## WORK INSTRUCTIONS
I would like every line of the records below that contains the word "null" copied.

(Plain-text document sources)
===============

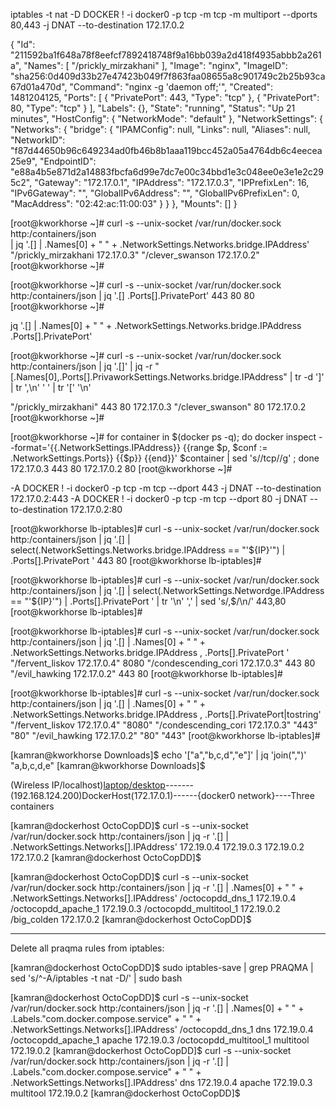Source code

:iptables -t nat -D DOCKER ! -i docker0 -p tcp -m tcp -m multiport --dports 80,443 -j DNAT --to-destination 172.17.0.2


{
  "Id": "211592ba1f648a78f8eefcf7892418748f9a16bb039a2d418f4935abbb2a261a",
  "Names": [
    "/prickly_mirzakhani"
  ],
  "Image": "nginx",
  "ImageID": "sha256:0d409d33b27e47423b049f7f863faa08655a8c901749c2b25b93ca67d01a470d",
  "Command": "nginx -g 'daemon off;'",
  "Created": 1481204125,
  "Ports": [
    {
      "PrivatePort": 443,
      "Type": "tcp"
    },
    {
      "PrivatePort": 80,
      "Type": "tcp"
    }
  ],
  "Labels": {},
  "State": "running",
  "Status": "Up 21 minutes",
  "HostConfig": {
    "NetworkMode": "default"
  },
  "NetworkSettings": {
    "Networks": {
      "bridge": {
        "IPAMConfig": null,
        "Links": null,
        "Aliases": null,
        "NetworkID": "f87d44650b96c649234ad0fb46b8b1aaa119bcc452a05a4764db6c4eecea25e9",
        "EndpointID": "e88a4b5e871d2a14883fbcfa6d99e7dc7e00c34bbd1e3c048ee0e3e1e2c295c2",
        "Gateway": "172.17.0.1",
        "IPAddress": "172.17.0.3",
        "IPPrefixLen": 16,
        "IPv6Gateway": "",
        "GlobalIPv6Address": "",
        "GlobalIPv6PrefixLen": 0,
        "MacAddress": "02:42:ac:11:00:03"
      }
    }
  },
  "Mounts": []
}









[root@kworkhorse ~]# curl -s --unix-socket /var/run/docker.sock http:/containers/json \
                           | jq '.[] | .Names[0] + " " + .NetworkSettings.Networks.bridge.IPAddress' 
"/prickly_mirzakhani 172.17.0.3"
"/clever_swanson 172.17.0.2"
[root@kworkhorse ~]# 


[root@kworkhorse ~]# curl -s --unix-socket /var/run/docker.sock http:/containers/json | jq '.[]  .Ports[].PrivatePort' 
443
80
80
[root@kworkhorse ~]# 



jq '.[] | .Names[0] + " " + .NetworkSettings.Networks.bridge.IPAddress .Ports[].PrivatePort' 







[root@kworkhorse ~]# curl -s --unix-socket /var/run/docker.sock http:/containers/json | jq '.[]' | jq  -r "[.Names[0],.Ports[].PrivaworkSettings.Networks.bridge.IPAddress" | tr -d ']'  | tr ',\n' ' ' | tr '[' '\n'

   "/prickly_mirzakhani"    443    80  172.17.0.3 
   "/clever_swanson"    80  172.17.0.2 [root@kworkhorse ~]# 






[root@kworkhorse ~]# for container in $(docker ps -q); do docker inspect --format='{{.NetworkSettings.IPAddress}}   {{range $p, $conf := .NetworkSettings.Ports}} {{$p}} {{end}}'  $container  | sed 's/\/tcp//g' ; done
172.17.0.3    443  80 
172.17.0.2    80 
[root@kworkhorse ~]# 










-A DOCKER ! -i docker0 -p tcp -m tcp --dport 443 -j DNAT --to-destination 172.17.0.2:443
-A DOCKER ! -i docker0 -p tcp -m tcp --dport 80 -j DNAT --to-destination 172.17.0.2:80




[root@kworkhorse lb-iptables]# curl -s --unix-socket /var/run/docker.sock http:/containers/json | jq '.[] | select(.NetworkSettings.Networks.bridge.IPAddress == "'${IP}'") |  .Ports[].PrivatePort ' 
443
80
[root@kworkhorse lb-iptables]# 


[root@kworkhorse lb-iptables]# curl -s --unix-socket /var/run/docker.sock http:/containers/json | jq '.[] | select(.NetworkSettings.Networdge.IPAddress == "'${IP}'") |  .Ports[].PrivatePort ' | tr '\n' ',' | sed 's/,$/\n/'
443,80
[root@kworkhorse lb-iptables]# 




[root@kworkhorse lb-iptables]# curl -s --unix-socket /var/run/docker.sock http:/containers/json                            | jq '.[] | .Names[0] + " " + .NetworkSettings.Networks.bridge.IPAddress  , .Ports[].PrivatePort  '  
"/fervent_liskov 172.17.0.4"
8080
"/condescending_cori 172.17.0.3"
443
80
"/evil_hawking 172.17.0.2"
443
80
[root@kworkhorse lb-iptables]#






[root@kworkhorse lb-iptables]# curl -s --unix-socket /var/run/docker.sock http:/containers/json                            | jq '.[] | .Names[0] + " " + .NetworkSettings.Networks.bridge.IPAddress ,  .Ports[].PrivatePort|tostring'  
"/fervent_liskov 172.17.0.4"
"8080"
"/condescending_cori 172.17.0.3"
"443"
"80"
"/evil_hawking 172.17.0.2"
"80"
"443"
[root@kworkhorse lb-iptables]# 





[kamran@kworkhorse Downloads]$ echo '["a","b,c,d","e"]' | jq 'join(",")'
"a,b,c,d,e"
[kamran@kworkhorse Downloads]$ 








(Wireless IP/localhost)[laptop/desktop](192.168.124.1)-------(192.168.124.200)DockerHost(172.17.0.1)------{docker0 network}----Three containers





[kamran@dockerhost OctoCopDD]$ curl -s --unix-socket /var/run/docker.sock http:/containers/json | jq -r '.[] |  .NetworkSettings.Networks[].IPAddress'
172.19.0.4
172.19.0.3
172.19.0.2
172.17.0.2
[kamran@dockerhost OctoCopDD]$ 



[kamran@dockerhost OctoCopDD]$ curl -s --unix-socket /var/run/docker.sock http:/containers/json                            | jq -r '.[] | .Names[0] + " " + .NetworkSettings.Networks[].IPAddress'
/octocopdd_dns_1 172.19.0.4
/octocopdd_apache_1 172.19.0.3
/octocopdd_multitool_1 172.19.0.2
/big_colden 172.17.0.2
[kamran@dockerhost OctoCopDD]$ 



------------------------------

Delete all praqma rules from iptables:

[kamran@dockerhost OctoCopDD]$ sudo iptables-save  | grep PRAQMA | sed 's/^-A/iptables -t nat -D/' | sudo bash




[kamran@dockerhost OctoCopDD]$ curl -s --unix-socket /var/run/docker.sock http:/containers/json | jq -r '.[] | .Names[0] + " " + .Labels."com.docker.compose.service" + " "  + .NetworkSettings.Networks[].IPAddress'
/octocopdd_dns_1 dns 172.19.0.4
/octocopdd_apache_1 apache 172.19.0.3
/octocopdd_multitool_1 multitool 172.19.0.2
[kamran@dockerhost OctoCopDD]$ curl -s --unix-socket /var/run/docker.sock http:/containers/json | jq -r '.[] |  .Labels."com.docker.compose.service" + " "  + .NetworkSettings.Networks[].IPAddress'
dns 172.19.0.4
apache 172.19.0.3
multitool 172.19.0.2
[kamran@dockerhost OctoCopDD]$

===============

## FINAL ANSWER
        "IPAMConfig": null,
        "Links": null,
        "Aliases": null,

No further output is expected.